Activity
Check each line of the listing below for the string "etico", then give only the number of lines where it occurs.

Input data
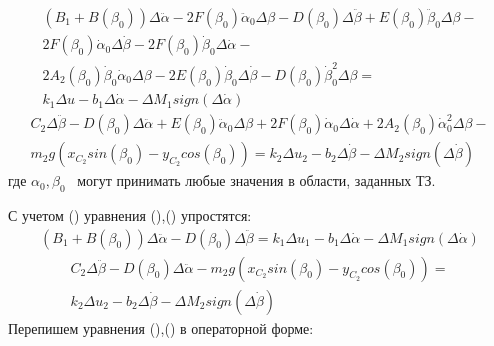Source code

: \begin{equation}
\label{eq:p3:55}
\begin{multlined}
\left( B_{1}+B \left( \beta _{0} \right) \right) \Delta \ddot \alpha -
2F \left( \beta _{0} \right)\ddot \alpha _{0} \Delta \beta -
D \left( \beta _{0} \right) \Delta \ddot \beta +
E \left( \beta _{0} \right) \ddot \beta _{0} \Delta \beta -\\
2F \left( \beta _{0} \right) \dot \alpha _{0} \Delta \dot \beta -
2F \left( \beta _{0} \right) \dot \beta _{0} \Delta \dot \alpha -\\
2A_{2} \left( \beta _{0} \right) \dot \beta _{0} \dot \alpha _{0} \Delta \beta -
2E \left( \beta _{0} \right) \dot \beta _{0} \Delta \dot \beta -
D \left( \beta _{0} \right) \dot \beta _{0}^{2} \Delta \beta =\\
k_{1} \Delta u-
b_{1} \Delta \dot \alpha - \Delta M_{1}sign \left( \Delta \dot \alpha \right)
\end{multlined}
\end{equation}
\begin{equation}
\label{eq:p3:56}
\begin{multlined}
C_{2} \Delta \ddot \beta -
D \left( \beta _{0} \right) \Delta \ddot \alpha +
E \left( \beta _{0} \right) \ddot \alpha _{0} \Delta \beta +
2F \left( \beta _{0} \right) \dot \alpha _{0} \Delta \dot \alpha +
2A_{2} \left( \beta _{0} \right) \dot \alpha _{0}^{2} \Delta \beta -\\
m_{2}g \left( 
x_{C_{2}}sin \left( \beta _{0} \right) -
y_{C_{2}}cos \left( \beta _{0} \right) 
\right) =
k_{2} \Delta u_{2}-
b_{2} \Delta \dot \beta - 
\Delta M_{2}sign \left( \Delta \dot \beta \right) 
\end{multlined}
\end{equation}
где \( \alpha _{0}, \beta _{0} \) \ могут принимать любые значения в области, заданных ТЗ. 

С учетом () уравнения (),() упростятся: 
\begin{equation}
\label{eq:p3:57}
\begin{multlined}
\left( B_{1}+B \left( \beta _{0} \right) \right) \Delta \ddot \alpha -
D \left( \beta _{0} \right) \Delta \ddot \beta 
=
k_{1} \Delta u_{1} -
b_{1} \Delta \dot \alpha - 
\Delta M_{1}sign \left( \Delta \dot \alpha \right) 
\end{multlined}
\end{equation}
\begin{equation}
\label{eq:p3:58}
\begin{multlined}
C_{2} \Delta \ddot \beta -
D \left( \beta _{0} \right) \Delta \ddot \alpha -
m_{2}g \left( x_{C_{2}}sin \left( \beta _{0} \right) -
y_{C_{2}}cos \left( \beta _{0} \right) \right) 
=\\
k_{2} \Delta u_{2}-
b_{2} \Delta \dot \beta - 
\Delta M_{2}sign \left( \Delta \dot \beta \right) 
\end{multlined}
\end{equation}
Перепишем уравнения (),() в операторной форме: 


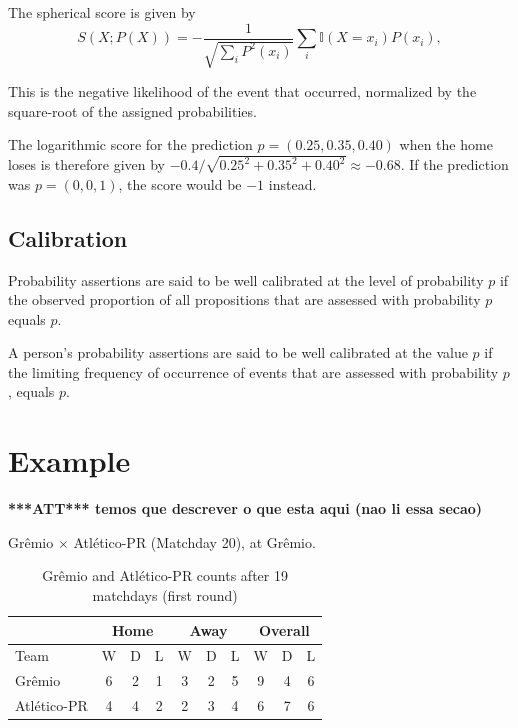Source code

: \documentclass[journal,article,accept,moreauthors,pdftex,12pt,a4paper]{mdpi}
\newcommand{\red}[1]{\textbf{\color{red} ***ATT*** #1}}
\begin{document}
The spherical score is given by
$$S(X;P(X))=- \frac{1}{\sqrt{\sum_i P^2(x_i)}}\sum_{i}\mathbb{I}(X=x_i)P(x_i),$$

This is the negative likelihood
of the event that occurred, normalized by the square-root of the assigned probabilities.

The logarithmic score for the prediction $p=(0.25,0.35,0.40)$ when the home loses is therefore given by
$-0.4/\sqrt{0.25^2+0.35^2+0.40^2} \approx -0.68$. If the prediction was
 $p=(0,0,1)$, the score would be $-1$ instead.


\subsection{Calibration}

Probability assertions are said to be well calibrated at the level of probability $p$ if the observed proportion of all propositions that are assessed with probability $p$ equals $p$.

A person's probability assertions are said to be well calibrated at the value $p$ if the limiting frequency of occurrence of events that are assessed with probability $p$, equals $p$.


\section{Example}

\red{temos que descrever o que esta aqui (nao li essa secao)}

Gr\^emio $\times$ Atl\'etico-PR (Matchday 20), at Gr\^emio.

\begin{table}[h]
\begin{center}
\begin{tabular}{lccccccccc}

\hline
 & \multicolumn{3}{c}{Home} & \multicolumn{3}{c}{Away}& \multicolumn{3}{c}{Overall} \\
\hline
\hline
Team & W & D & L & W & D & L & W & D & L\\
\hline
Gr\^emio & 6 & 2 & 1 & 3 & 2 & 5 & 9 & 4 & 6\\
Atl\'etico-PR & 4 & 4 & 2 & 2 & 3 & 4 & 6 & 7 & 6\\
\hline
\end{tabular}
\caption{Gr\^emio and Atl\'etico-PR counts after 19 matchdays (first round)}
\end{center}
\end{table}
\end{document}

Output of the task
3